Would you please retype, exactly, the lines of the listing below between the line with "- **Avoid HIPAA fines**" and the line with "with component-specific usage", inclusive?
____________
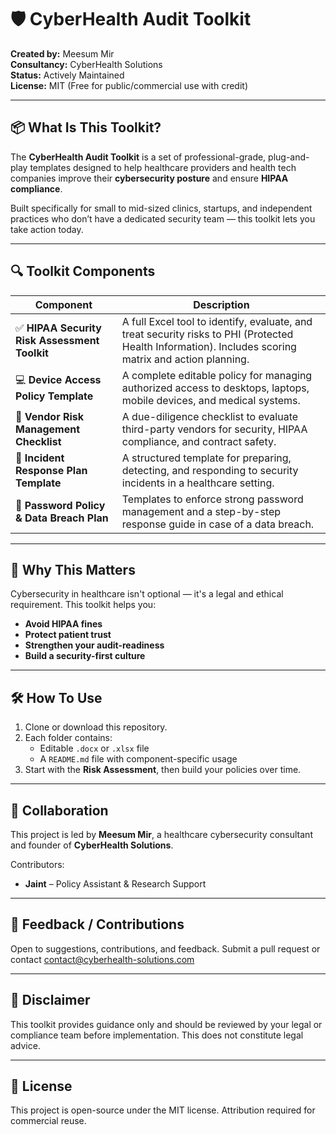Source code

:# 🛡️ CyberHealth Audit Toolkit

**Created by:** Meesum Mir  
**Consultancy:** CyberHealth Solutions  
**Status:** Actively Maintained  
**License:** MIT (Free for public/commercial use with credit)

---

## 📦 What Is This Toolkit?

The **CyberHealth Audit Toolkit** is a set of professional-grade, plug-and-play templates designed to help healthcare providers and health tech companies improve their **cybersecurity posture** and ensure **HIPAA compliance**.

Built specifically for small to mid-sized clinics, startups, and independent practices who don’t have a dedicated security team — this toolkit lets you take action today.

---

## 🔍 Toolkit Components

| Component | Description |
|----------|-------------|
| ✅ **HIPAA Security Risk Assessment Toolkit** | A full Excel tool to identify, evaluate, and treat security risks to PHI (Protected Health Information). Includes scoring matrix and action planning. |
| 💻 **Device Access Policy Template** | A complete editable policy for managing authorized access to desktops, laptops, mobile devices, and medical systems. |
| 🤝 **Vendor Risk Management Checklist** | A due-diligence checklist to evaluate third-party vendors for security, HIPAA compliance, and contract safety. |
| 🚨 **Incident Response Plan Template** | A structured template for preparing, detecting, and responding to security incidents in a healthcare setting. |
| 🔐 **Password Policy & Data Breach Plan** | Templates to enforce strong password management and a step-by-step response guide in case of a data breach. |

---

## 🧠 Why This Matters

Cybersecurity in healthcare isn't optional — it's a legal and ethical requirement. This toolkit helps you:

- **Avoid HIPAA fines**
- **Protect patient trust**
- **Strengthen your audit-readiness**
- **Build a security-first culture**

---

## 🛠️ How To Use

1. Clone or download this repository.
2. Each folder contains:
   - Editable `.docx` or `.xlsx` file
   - A `README.md` file with component-specific usage
3. Start with the **Risk Assessment**, then build your policies over time.

---

## 👥 Collaboration

This project is led by **Meesum Mir**, a healthcare cybersecurity consultant and founder of **CyberHealth Solutions**.

Contributors:
- **Jaint** – Policy Assistant & Research Support

---

## 💬 Feedback / Contributions

Open to suggestions, contributions, and feedback. Submit a pull request or contact [contact@cyberhealth-solutions.com](mailto:contact@cyberhealth-solutions.com)

---

## 📌 Disclaimer

This toolkit provides guidance only and should be reviewed by your legal or compliance team before implementation. This does not constitute legal advice.

---

## 🔗 License

This project is open-source under the MIT license. Attribution required for commercial reuse.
____________
▸ Expected output:
- **Avoid HIPAA fines**
- **Protect patient trust**
- **Strengthen your audit-readiness**
- **Build a security-first culture**

---

## 🛠️ How To Use

1. Clone or download this repository.
2. Each folder contains:
   - Editable `.docx` or `.xlsx` file
   - A `README.md` file with component-specific usage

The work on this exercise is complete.